- **WORK TO BE COMPLETED**
Please set down all of the data below verbatim.

- **Extracted data entries**
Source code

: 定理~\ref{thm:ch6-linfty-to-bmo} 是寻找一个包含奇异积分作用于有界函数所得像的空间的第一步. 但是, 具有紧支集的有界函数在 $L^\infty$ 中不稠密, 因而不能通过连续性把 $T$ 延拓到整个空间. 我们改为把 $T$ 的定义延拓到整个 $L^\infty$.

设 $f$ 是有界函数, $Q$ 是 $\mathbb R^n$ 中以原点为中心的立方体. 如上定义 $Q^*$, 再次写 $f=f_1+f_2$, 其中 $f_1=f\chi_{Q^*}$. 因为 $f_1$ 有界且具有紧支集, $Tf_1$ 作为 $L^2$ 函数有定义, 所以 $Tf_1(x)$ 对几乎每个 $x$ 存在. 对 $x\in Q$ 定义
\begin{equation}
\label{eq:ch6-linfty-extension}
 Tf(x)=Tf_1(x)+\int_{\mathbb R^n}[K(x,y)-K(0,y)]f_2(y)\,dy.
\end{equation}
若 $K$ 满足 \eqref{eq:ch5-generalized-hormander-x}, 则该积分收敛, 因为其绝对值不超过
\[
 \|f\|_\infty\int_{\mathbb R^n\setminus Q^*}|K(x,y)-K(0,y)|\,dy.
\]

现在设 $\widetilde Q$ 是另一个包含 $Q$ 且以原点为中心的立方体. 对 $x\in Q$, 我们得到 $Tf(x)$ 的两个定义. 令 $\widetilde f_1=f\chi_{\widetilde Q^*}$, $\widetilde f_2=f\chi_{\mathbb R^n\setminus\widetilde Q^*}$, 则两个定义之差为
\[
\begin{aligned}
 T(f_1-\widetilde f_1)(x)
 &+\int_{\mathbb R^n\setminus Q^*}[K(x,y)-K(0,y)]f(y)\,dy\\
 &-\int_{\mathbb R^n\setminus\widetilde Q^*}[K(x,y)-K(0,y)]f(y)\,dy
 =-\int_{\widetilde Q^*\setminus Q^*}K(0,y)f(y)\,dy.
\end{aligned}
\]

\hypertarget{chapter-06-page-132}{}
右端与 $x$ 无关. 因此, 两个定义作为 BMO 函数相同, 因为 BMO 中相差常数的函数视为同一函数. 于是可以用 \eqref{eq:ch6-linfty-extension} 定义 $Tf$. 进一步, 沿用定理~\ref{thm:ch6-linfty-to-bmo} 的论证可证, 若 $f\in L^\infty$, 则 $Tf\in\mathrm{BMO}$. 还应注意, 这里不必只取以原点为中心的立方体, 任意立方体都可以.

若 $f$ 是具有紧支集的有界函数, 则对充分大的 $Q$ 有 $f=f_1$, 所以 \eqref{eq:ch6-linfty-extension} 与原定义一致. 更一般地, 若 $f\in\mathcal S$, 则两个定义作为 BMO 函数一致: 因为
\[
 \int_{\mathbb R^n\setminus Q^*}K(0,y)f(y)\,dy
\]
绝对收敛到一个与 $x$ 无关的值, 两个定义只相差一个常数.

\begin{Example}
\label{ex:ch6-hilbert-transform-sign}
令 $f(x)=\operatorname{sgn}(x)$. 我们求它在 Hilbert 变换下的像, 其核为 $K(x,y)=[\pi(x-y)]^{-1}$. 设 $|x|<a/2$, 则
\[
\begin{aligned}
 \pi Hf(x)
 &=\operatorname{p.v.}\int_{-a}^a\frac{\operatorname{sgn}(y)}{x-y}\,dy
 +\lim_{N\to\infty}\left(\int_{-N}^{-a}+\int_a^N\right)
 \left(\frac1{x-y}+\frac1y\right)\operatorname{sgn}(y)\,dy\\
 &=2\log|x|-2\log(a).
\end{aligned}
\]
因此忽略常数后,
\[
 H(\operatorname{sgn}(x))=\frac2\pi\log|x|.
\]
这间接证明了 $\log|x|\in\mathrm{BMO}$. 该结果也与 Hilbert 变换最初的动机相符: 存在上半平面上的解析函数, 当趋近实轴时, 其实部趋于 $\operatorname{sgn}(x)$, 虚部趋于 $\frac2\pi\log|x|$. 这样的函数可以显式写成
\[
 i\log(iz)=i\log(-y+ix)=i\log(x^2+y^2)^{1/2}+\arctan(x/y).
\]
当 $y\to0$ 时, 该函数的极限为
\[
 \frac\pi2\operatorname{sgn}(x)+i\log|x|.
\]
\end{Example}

- **RESULT OF THE EXERCISE**
Source code

: 定理~\ref{thm:ch6-linfty-to-bmo} 是寻找一个包含奇异积分作用于有界函数所得像的空间的第一步. 但是, 具有紧支集的有界函数在 $L^\infty$ 中不稠密, 因而不能通过连续性把 $T$ 延拓到整个空间. 我们改为把 $T$ 的定义延拓到整个 $L^\infty$.

设 $f$ 是有界函数, $Q$ 是 $\mathbb R^n$ 中以原点为中心的立方体. 如上定义 $Q^*$, 再次写 $f=f_1+f_2$, 其中 $f_1=f\chi_{Q^*}$. 因为 $f_1$ 有界且具有紧支集, $Tf_1$ 作为 $L^2$ 函数有定义, 所以 $Tf_1(x)$ 对几乎每个 $x$ 存在. 对 $x\in Q$ 定义
\begin{equation}
\label{eq:ch6-linfty-extension}
 Tf(x)=Tf_1(x)+\int_{\mathbb R^n}[K(x,y)-K(0,y)]f_2(y)\,dy.
\end{equation}
若 $K$ 满足 \eqref{eq:ch5-generalized-hormander-x}, 则该积分收敛, 因为其绝对值不超过
\[
 \|f\|_\infty\int_{\mathbb R^n\setminus Q^*}|K(x,y)-K(0,y)|\,dy.
\]

现在设 $\widetilde Q$ 是另一个包含 $Q$ 且以原点为中心的立方体. 对 $x\in Q$, 我们得到 $Tf(x)$ 的两个定义. 令 $\widetilde f_1=f\chi_{\widetilde Q^*}$, $\widetilde f_2=f\chi_{\mathbb R^n\setminus\widetilde Q^*}$, 则两个定义之差为
\[
\begin{aligned}
 T(f_1-\widetilde f_1)(x)
 &+\int_{\mathbb R^n\setminus Q^*}[K(x,y)-K(0,y)]f(y)\,dy\\
 &-\int_{\mathbb R^n\setminus\widetilde Q^*}[K(x,y)-K(0,y)]f(y)\,dy
 =-\int_{\widetilde Q^*\setminus Q^*}K(0,y)f(y)\,dy.
\end{aligned}
\]

\hypertarget{chapter-06-page-132}{}
右端与 $x$ 无关. 因此, 两个定义作为 BMO 函数相同, 因为 BMO 中相差常数的函数视为同一函数. 于是可以用 \eqref{eq:ch6-linfty-extension} 定义 $Tf$. 进一步, 沿用定理~\ref{thm:ch6-linfty-to-bmo} 的论证可证, 若 $f\in L^\infty$, 则 $Tf\in\mathrm{BMO}$. 还应注意, 这里不必只取以原点为中心的立方体, 任意立方体都可以.

若 $f$ 是具有紧支集的有界函数, 则对充分大的 $Q$ 有 $f=f_1$, 所以 \eqref{eq:ch6-linfty-extension} 与原定义一致. 更一般地, 若 $f\in\mathcal S$, 则两个定义作为 BMO 函数一致: 因为
\[
 \int_{\mathbb R^n\setminus Q^*}K(0,y)f(y)\,dy
\]
绝对收敛到一个与 $x$ 无关的值, 两个定义只相差一个常数.

\begin{Example}
\label{ex:ch6-hilbert-transform-sign}
令 $f(x)=\operatorname{sgn}(x)$. 我们求它在 Hilbert 变换下的像, 其核为 $K(x,y)=[\pi(x-y)]^{-1}$. 设 $|x|<a/2$, 则
\[
\begin{aligned}
 \pi Hf(x)
 &=\operatorname{p.v.}\int_{-a}^a\frac{\operatorname{sgn}(y)}{x-y}\,dy
 +\lim_{N\to\infty}\left(\int_{-N}^{-a}+\int_a^N\right)
 \left(\frac1{x-y}+\frac1y\right)\operatorname{sgn}(y)\,dy\\
 &=2\log|x|-2\log(a).
\end{aligned}
\]
因此忽略常数后,
\[
 H(\operatorname{sgn}(x))=\frac2\pi\log|x|.
\]
这间接证明了 $\log|x|\in\mathrm{BMO}$. 该结果也与 Hilbert 变换最初的动机相符: 存在上半平面上的解析函数, 当趋近实轴时, 其实部趋于 $\operatorname{sgn}(x)$, 虚部趋于 $\frac2\pi\log|x|$. 这样的函数可以显式写成
\[
 i\log(iz)=i\log(-y+ix)=i\log(x^2+y^2)^{1/2}+\arctan(x/y).
\]
当 $y\to0$ 时, 该函数的极限为
\[
 \frac\pi2\operatorname{sgn}(x)+i\log|x|.
\]
\end{Example}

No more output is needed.